• Excerpted data:
##########

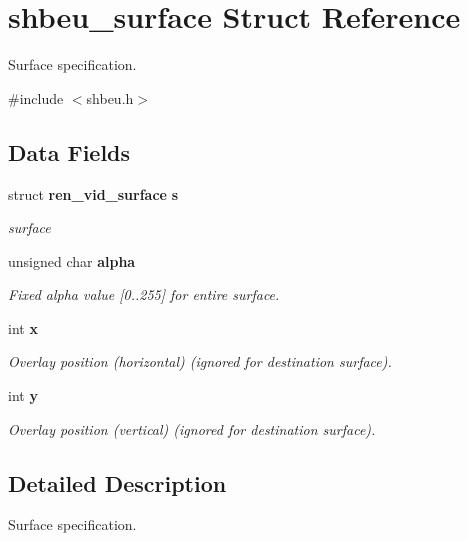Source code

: \section{shbeu\_\-surface Struct Reference}
\label{structshbeu__surface}


Surface specification.  




{\ttfamily \#include $<$shbeu.h$>$}

\subsection*{Data Fields}
\begin{DoxyCompactItemize}
\item 
struct {\bf ren\_\-vid\_\-surface} {\bf s}\label{structshbeu__surface_aac957b73bdb1d850baece28c8d802cdf}

\begin{DoxyCompactList}\small\item\em surface \item\end{DoxyCompactList}\item 
unsigned char {\bf alpha}
\begin{DoxyCompactList}\small\item\em Fixed alpha value [0..255] for entire surface. \item\end{DoxyCompactList}\item 
int {\bf x}\label{structshbeu__surface_a4af36810558f3286c8944030406c1b62}

\begin{DoxyCompactList}\small\item\em Overlay position (horizontal) (ignored for destination surface). \item\end{DoxyCompactList}\item 
int {\bf y}\label{structshbeu__surface_a722f413bbfaee829d7cccf84e5926d15}

\begin{DoxyCompactList}\small\item\em Overlay position (vertical) (ignored for destination surface). \item\end{DoxyCompactList}\end{DoxyCompactItemize}


\subsection{Detailed Description}
Surface specification. 

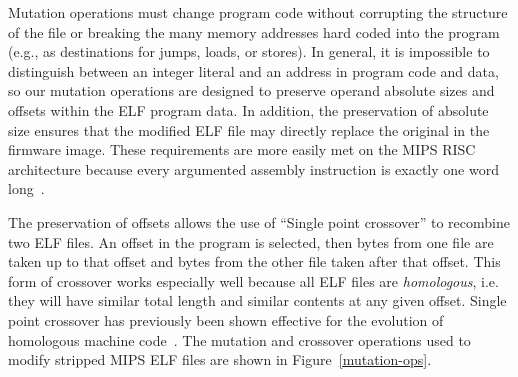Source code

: \documentclass{sig-alternate}
\begin{document}
Mutation operations must change program code without corrupting
the structure of the file or breaking the many memory addresses hard coded
into the program (e.g., as destinations for jumps, loads, or stores).
In general, it is impossible to distinguish between an integer literal
and an address in program code and data, so our mutation operations
are designed to preserve operand absolute sizes and offsets within the
ELF program data.  In addition, the preservation of absolute size
ensures that the modified ELF file may directly replace the original
in the firmware image.  These requirements are more easily met on the
MIPS RISC architecture because every argumented assembly instruction
is exactly one word long~\cite{hennessy1982mips}.

The preservation of offsets allows the use of ``Single point
crossover'' to recombine two ELF files.  An offset in the program
is selected, then bytes from one file are taken up to that offset and
bytes from the other file taken after that offset.  This form of
crossover works especially well because all ELF files are {\em
  homologous}, i.e. they will have similar total length and similar
contents at any given offset.  Single point crossover has previously
been shown effective for the evolution of homologous machine
code~\cite{nordin199912}.  The mutation and crossover operations used
to modify stripped MIPS ELF files are shown in
Figure~\ref{mutation-ops}.
\end{document}
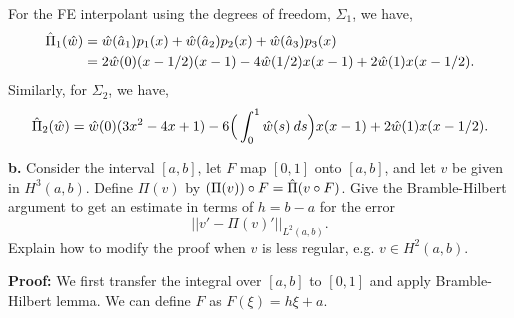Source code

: \documentclass[11pt]{article}
\begin{document}
For the FE interpolant using the degrees of freedom, $\Sigma_1$, we have,
\begin{align*}
    \Hat{\Pi}_1(\Hat{w}) &= \Hat{w}(\Hat{a}_1) p_1(x) + \Hat{w}(\Hat{a}_2) p_2(x) + \Hat{w}(\Hat{a}_3) p_3(x) \\
    &= 2\Hat{w}(0)(x - 1/2)(x-1) -4 \Hat{w}(1/2) x (x-1) + 2\Hat{w}(1) x (x - 1/2).
\end{align*}
Similarly, for $\Sigma_2$, we have,
\begin{equation*}
	\Hat{\Pi}_2(\Hat{w}) = \Hat{w}(0) (3x^2 - 4x + 1) - 6 \Big(\int_0^1 \Hat{w}(s) \: ds\Big) x (x - 1) + 2\Hat{w}(1) x (x - 1/2).
\end{equation*}

\vskip 2cm


\textbf{b.} Consider the interval $[a,b]$, let $F$ map $[0,1]$ onto $[a,b]$, and let $v$ be given in $H^3(a,b)$.
Define $\Pi(v)$ by $(\Pi(v))\circ F = \Hat{\Pi} (v\circ F)$.
Give the Bramble-Hilbert argument to get an estimate in terms of $h = b - a$ for the error 
\begin{equation}
    ||v' - \Pi(v)'||_{L^2(a,b)}.
\end{equation}
Explain how to modify the proof when $v$ is less regular, e.g. $v \in H^2(a,b)$.

\vskip 1cm


\textbf{Proof:} We first transfer the integral over $[a,b]$ to $[0,1]$ and apply Bramble-Hilbert lemma. 
We can define $F$ as $F(\xi) = h\xi + a$.
\end{document}
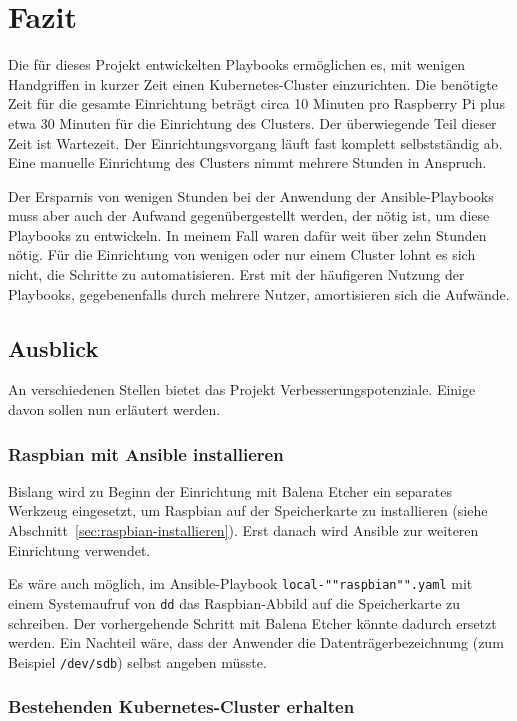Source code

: \chapter{Fazit}\label{ch:fazit}

Die für dieses Projekt entwickelten Playbooks ermöglichen es, mit wenigen Handgriffen in kurzer Zeit einen Kubernetes-Cluster einzurichten.
Die benötigte Zeit für die gesamte Einrichtung beträgt circa 10 Minuten pro Raspberry Pi plus etwa 30 Minuten für die Einrichtung des Clusters.
Der überwiegende Teil dieser Zeit ist Wartezeit.
Der Einrichtungsvorgang läuft fast komplett selbstständig ab.
Eine manuelle Einrichtung des Clusters nimmt mehrere Stunden in Anspruch.

Der Ersparnis von wenigen Stunden bei der Anwendung der Ansible-Playbooks muss aber auch der Aufwand gegenübergestellt werden, der nötig ist, um diese Playbooks zu entwickeln.
In meinem Fall waren dafür weit über zehn Stunden nötig.
Für die Einrichtung von wenigen oder nur einem Cluster lohnt es sich nicht, die Schritte zu automatisieren.
Erst mit der häufigeren Nutzung der Playbooks, gegebenenfalls durch mehrere Nutzer, amortisieren sich die Aufwände.

\section{Ausblick}\label{sec:ausblick}

An verschiedenen Stellen bietet das Projekt Verbesserungspotenziale.
Einige davon sollen nun erläutert werden.

\subsection{Raspbian mit Ansible installieren}

Bislang wird zu Beginn der Einrichtung mit Balena Etcher ein separates Werkzeug eingesetzt, um Raspbian auf der Speicherkarte zu installieren (siehe Abschnitt~\ref{sec:raspbian-installieren}).
Erst danach wird Ansible zur weiteren Einrichtung verwendet.

Es wäre auch möglich, im Ansible-Playbook \texttt{local-""raspbian"".yaml} mit einem Systemaufruf von \texttt{dd} das Raspbian-Abbild auf die Speicherkarte zu schreiben.
Der vorhergehende Schritt mit Balena Etcher könnte dadurch ersetzt werden.
Ein Nachteil wäre, dass der Anwender die Datenträgerbezeichnung (zum Beispiel \texttt{/dev/sdb}) selbst angeben müsste.

\subsection{Bestehenden Kubernetes-Cluster erhalten}

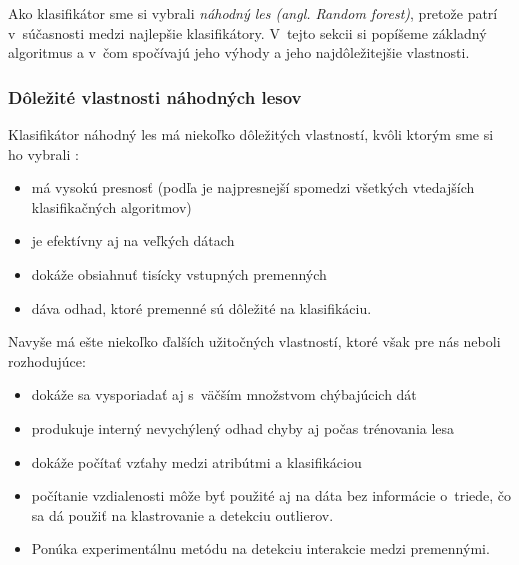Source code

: 

Ako klasifikátor sme si vybrali \textit{náhodný les (angl. Random forest)}, pretože patrí v~súčasnosti medzi najlepšie klasifikátory. V~tejto sekcii si popíšeme základný algoritmus a v~čom spočívajú jeho výhody a jeho najdôležitejšie vlastnosti.

\subsubsection[Dôležité vlastnosti]{Dôležité vlastnosti náhodných lesov}
Klasifikátor náhodný les má niekoľko dôležitých vlastností, kvôli ktorým sme si ho vybrali \cite{randomForest}:
\begin{itemize}
\item má vysokú presnosť (podľa \cite{randomForest} je najpresnejší spomedzi všetkých vtedajších klasifikačných algoritmov)
\item je efektívny aj na veľkých dátach
\item dokáže obsiahnuť tisícky vstupných premenných
\item dáva odhad, ktoré premenné sú dôležité na klasifikáciu.
\end{itemize}

Navyše má ešte niekoľko ďalších užitočných vlastností, ktoré však pre nás neboli rozhodujúce\cite{randomForest}:

\begin{itemize}
\item dokáže sa vysporiadať aj s~väčším množstvom chýbajúcich dát
\item produkuje interný nevychýlený odhad chyby aj počas trénovania lesa
\item dokáže počítať vzťahy medzi atribútmi a klasifikáciou
\item počítanie vzdialenosti môže byť použité aj na dáta bez informácie o~triede, čo sa dá použiť na klastrovanie a detekciu outlierov.
\item Ponúka experimentálnu metódu na detekciu interakcie medzi premennými.
\end{itemize}

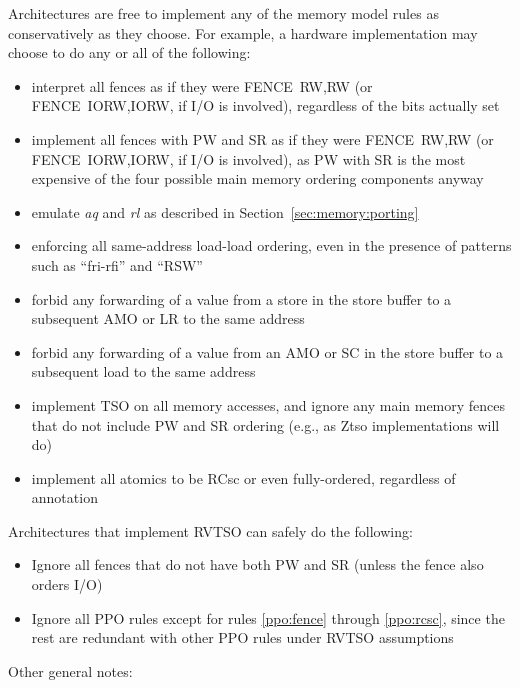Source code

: Architectures are free to implement any of the memory model rules as conservatively as they choose.  For example, a hardware implementation may choose to do any or all of the following:
  \begin{itemize}
    \item interpret all fences as if they were FENCE~RW,RW (or FENCE~IORW,IORW, if I/O is involved), regardless of the bits actually set
    \item implement all fences with PW and SR as if they were FENCE~RW,RW (or FENCE~IORW,IORW, if I/O is involved), as PW with SR is the most expensive of the four possible main memory ordering components anyway
    \item emulate {\em aq} and {\em rl} as described in Section~\ref{sec:memory:porting}
    \item enforcing all same-address load-load ordering, even in the presence of patterns such as ``fri-rfi'' and ``RSW''
    \item forbid any forwarding of a value from a store in the store buffer to a subsequent AMO or LR to the same address
    \item forbid any forwarding of a value from an AMO or SC in the store buffer to a subsequent load to the same address
    \item implement TSO on all memory accesses, and ignore any main memory fences that do not include PW and SR ordering (e.g., as Ztso implementations will do)
    \item implement all atomics to be RCsc or even fully-ordered, regardless of annotation
  \end{itemize}

Architectures that implement RVTSO can safely do the following:
\begin{itemize}
  \item Ignore all fences that do not have both PW and SR (unless the fence also orders I/O)
  \item Ignore all PPO rules except for rules \ref{ppo:fence} through \ref{ppo:rcsc}, since the rest are redundant with other PPO rules under RVTSO assumptions
\end{itemize}

Other general notes:

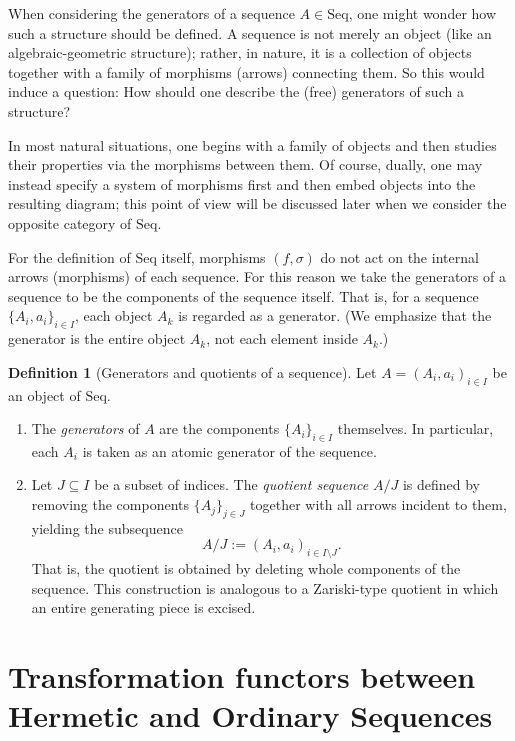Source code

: \documentclass[11pt]{book}
\theoremstyle{definition}
\newtheorem{definition}{Definition}[section]
\theoremstyle{plain}
\theoremstyle{remark}
\begin{document}
When considering the generators of a sequence \(A\in\mathrm{Seq}\), one might wonder how such a structure
should be defined. A sequence is not merely an object (like an algebraic-geometric structure); rather, in nature,
it is a collection of objects together with a family of morphisms (arrows) connecting them. So this would induce a question: How should one 
describe the (free) generators of such a structure?

In most natural situations, one begins with a family of objects and then studies their properties via
the morphisms between them. Of course, dually, one may instead specify a system of morphisms first and then
embed objects into the resulting diagram; this point of view will be discussed later when we consider
the opposite category of \(\mathrm{Seq}\).

For the definition of \(\mathrm{Seq}\) itself, morphisms \((f,\sigma)\) do not act on the internal arrows (morphisms) of each
sequence. For this reason we take the generators of a sequence to be the components of the
sequence itself. That is, for a sequence \(\{A_i,a_i\}_{i\in I}\), each object \(A_k\) is regarded as a generator.
(We emphasize that the generator is the entire object \(A_k\), not each element inside \(A_k\).)

\begin{definition}[Generators and quotients of a sequence]\label{def:1.1.4}
Let \(A=(A_i,a_i)_{i\in I}\) be an object of \(\mathrm{Seq}\).

\begin{enumerate}
    \item The \emph{generators} of \(A\) are the components \(\{A_i\}_{i\in I}\) themselves.
    In particular, each \(A_i\) is taken as an atomic generator of the sequence.

    \item Let \(J\subseteq I\) be a subset of indices.  
    The \emph{quotient sequence} \(A/J\) is defined by removing the components
    \(\{A_j\}_{j\in J}\) together with all arrows incident to them, yielding the subsequence
    \[
        A/J := (A_i,a_i)_{i\in I\setminus J}.
    \]
    That is, the quotient is obtained by deleting whole components of the sequence.
    This construction is analogous to a Zariski-type quotient in which an entire
    generating piece is excised.
\end{enumerate}

\end{definition}


\chapter{Transformation functors between Hermetic and Ordinary Sequences}
\end{document}
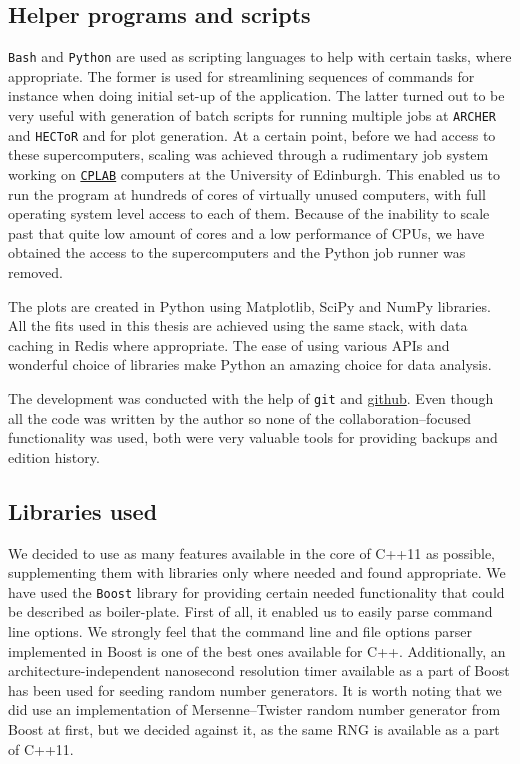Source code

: \documentclass[11pt,a4paper]{article}
\begin{document}
\begin{appendices}
    \subsection{Helper programs and scripts}
    \texttt{Bash} and \texttt{Python} are used as scripting languages to help with certain tasks, where appropriate.
    The former is used for streamlining sequences of commands for instance when doing initial set-up of the application.
    The latter turned out to be very useful with generation of batch scripts for running multiple jobs at \texttt{ARCHER} and \texttt{HECToR} and for plot generation.
    At a certain point, before we had access to these supercomputers, scaling was achieved through a rudimentary job system working on \texttt{\href{http://www2.ph.ed.ac.uk/~wjh/faq/}{CPLAB}} computers at the University of Edinburgh.
    This enabled us to run the program at hundreds of cores of virtually unused computers, with full operating system level access to each of them.
    Because of the inability to scale past that quite low amount of cores and a low performance of CPUs, we have obtained the access to the supercomputers and the Python job runner was removed.

    The plots are created in Python using Matplotlib, SciPy and NumPy libraries.
    All the fits used in this thesis are achieved using the same stack, with data caching in Redis where appropriate.
    The ease of using various APIs and wonderful choice of libraries make Python an amazing choice for data analysis.

    The development was conducted with the help of \texttt{git} and \href{https://github.com/mkawalec/masters}{github}.
    Even though all the code was written by the author so none of the collaboration--focused functionality was used, both were very valuable tools for providing backups and edition history.

    \subsection{Libraries used}
    We decided to use as many features available in the core of C++11 as possible, supplementing them with libraries only where needed and found appropriate.
    We have used the \texttt{Boost}\cite{gurtovoy02} library for providing certain needed functionality that could be described as boiler-plate.
    First of all, it enabled us to easily parse command line options.
    We strongly feel that the command line and file options parser implemented in Boost is one of the best ones available for C++.
    Additionally, an architecture-independent nanosecond resolution timer available as a part of Boost has been used for seeding random number generators.
    It is worth noting that we did use an implementation of Mersenne--Twister\cite{Matsumoto98} random number generator from Boost at first, but we decided against it, as the same RNG is available as a part of C++11.


\end{appendices}
\end{document}
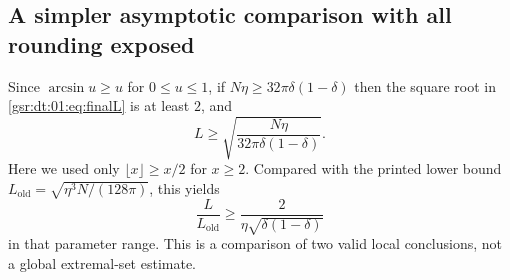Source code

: \documentclass[11pt,letterpaper]{article}
\numberwithin{equation}{section}
\theoremstyle{definition}
\theoremstyle{remark}
\newcommand{\1}{\mathbf 1}
\begin{document}
\subsection{A simpler asymptotic comparison with all rounding exposed}
Since $\arcsin u\ge u$ for $0\le u\le1$, if
$N\eta\ge32\pi\delta(1-\delta)$ then the square root in
\eqref{gsr:dt:01:eq:finalL} is at least $2$, and
\begin{equation}\label{gsr:dt:01:eq:roughL}
 L\ge\sqrt{\frac{N\eta}{32\pi\delta(1-\delta)}}.
\end{equation}
Here we used only $\lfloor x\rfloor\ge x/2$ for $x\ge2$.
Compared with the printed lower bound
$L_{\mathrm{old}}=\sqrt{\eta^3N/(128\pi)}$, this yields
\begin{equation}\label{gsr:dt:01:eq:ratio}
 \frac{L}{L_{\mathrm{old}}}\ge
       \frac{2}{\eta\sqrt{\delta(1-\delta)}}
\end{equation}
in that parameter range. This is a comparison of two valid local
conclusions, not a global extremal-set estimate.
\end{document}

##########

• Problem to solve:
The lines wanted run from the first one in the material above through the line containing "Overlay position (horizontal)"; give them again exactly, leaving out the pictures.

• Solution to this task:
Source code

: \section{shbeu\_\-surface Struct Reference}
\label{structshbeu__surface}


Surface specification.  




{\ttfamily \#include $<$shbeu.h$>$}

\subsection*{Data Fields}
\begin{DoxyCompactItemize}
\item 
struct {\bf ren\_\-vid\_\-surface} {\bf s}\label{structshbeu__surface_aac957b73bdb1d850baece28c8d802cdf}

\begin{DoxyCompactList}\small\item\em surface \item\end{DoxyCompactList}\item 
unsigned char {\bf alpha}
\begin{DoxyCompactList}\small\item\em Fixed alpha value [0..255] for entire surface. \item\end{DoxyCompactList}\item 
int {\bf x}\label{structshbeu__surface_a4af36810558f3286c8944030406c1b62}

\begin{DoxyCompactList}\small\item\em Overlay position (horizontal) (ignored for destination surface). \item\end{DoxyCompactList}\item 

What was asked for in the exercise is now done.